I am a huge fan of alien invasion movies...but lately most of them feel like zombie movies (as in with everyday people surviving against the aliens) if they were mixed with independance day. I intend for this to be a huge middle finger to the lame and depressing alien invasion stories/movies (since i havn't read many novels in ages) that we get these days. The synopsis sounds rather simple but i intend for the actual story to be more complex and emotional. Want to have the right mix of action and story with some tragic elements without it becoming too depressing and dull and should leave you with a good feeling after reading. 

I only recently thought of the artificial continent part too, in a plan i was doing before i decided to scrap it, it was set in New York but then i realised i havn't been to America before and would most likely be full of inaccuracies, so an artifical continent would allow more creativity and its a place with its own rules and culture (similar to ours though, just amplified).


----------



## OurJud (Aug 20, 2013)

You seem to be unclear as to what it is you're looking for. You started by asking for some alien invasion novels for inspiration. You haven't even acknowledged the one I suggested, so I can only presume it doesn't fit the bill. But now you're posting the synopsis of your WiP. If it's ideas and help on this that you're after, then you need to post in the relevant section where you're likely to get far more help as they're much more active.


----------



## DarkVamp9401 (Aug 20, 2013)

Sorry. I did look your suggestion up and...i might have a look at it at some point. I apologize for that. And dunno what would be the relevant section (don't want to post in the wrong section), plus i doubt i can post it in there right now since i need to make two more posts after this.

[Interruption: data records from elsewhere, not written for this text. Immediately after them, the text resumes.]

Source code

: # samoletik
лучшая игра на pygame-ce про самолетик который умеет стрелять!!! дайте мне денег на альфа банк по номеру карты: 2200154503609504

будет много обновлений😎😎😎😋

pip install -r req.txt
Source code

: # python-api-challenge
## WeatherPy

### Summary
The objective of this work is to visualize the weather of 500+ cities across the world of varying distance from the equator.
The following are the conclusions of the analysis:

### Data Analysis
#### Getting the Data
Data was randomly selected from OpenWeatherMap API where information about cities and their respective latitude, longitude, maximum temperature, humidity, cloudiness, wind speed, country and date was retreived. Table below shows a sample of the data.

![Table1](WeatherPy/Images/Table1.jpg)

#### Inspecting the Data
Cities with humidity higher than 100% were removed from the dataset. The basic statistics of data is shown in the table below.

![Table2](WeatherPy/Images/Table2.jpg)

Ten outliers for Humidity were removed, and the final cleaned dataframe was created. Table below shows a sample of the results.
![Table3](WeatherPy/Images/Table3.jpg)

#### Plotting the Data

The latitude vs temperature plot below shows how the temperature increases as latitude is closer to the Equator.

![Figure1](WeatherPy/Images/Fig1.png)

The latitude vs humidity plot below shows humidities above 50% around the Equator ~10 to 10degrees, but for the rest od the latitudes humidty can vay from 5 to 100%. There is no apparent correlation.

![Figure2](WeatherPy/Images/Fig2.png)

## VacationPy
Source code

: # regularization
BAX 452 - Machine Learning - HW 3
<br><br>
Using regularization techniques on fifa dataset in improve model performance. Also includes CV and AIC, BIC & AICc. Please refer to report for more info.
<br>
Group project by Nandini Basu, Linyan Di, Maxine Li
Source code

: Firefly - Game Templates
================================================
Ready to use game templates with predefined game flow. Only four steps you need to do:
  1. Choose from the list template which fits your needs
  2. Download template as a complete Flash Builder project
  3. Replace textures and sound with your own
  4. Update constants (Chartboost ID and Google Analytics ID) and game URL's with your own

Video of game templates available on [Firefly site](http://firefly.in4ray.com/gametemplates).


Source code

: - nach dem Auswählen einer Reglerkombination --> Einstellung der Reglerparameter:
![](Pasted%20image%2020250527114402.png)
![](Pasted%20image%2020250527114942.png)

And yeah i am aware my mind if often unclear when it comes for things i am looking for.


----------



## OurJud (Aug 20, 2013)

Well if you _are_ looking for novel suggestions, then you are indeed in the right place, but you are unlikely to find anything out there that follows the ideas and premise of your own story (which is a good thing, right?) so all I was trying to say is that there was little point posting your synopsis in here. If you are looking for assistance, then you need to post in the Writing Discussion forum, situated in the 'Writing Related Topics' section


----------



## DarkVamp9401 (Aug 20, 2013)

Alrighty gotcha, and yeah i know its unlikely heh.


----------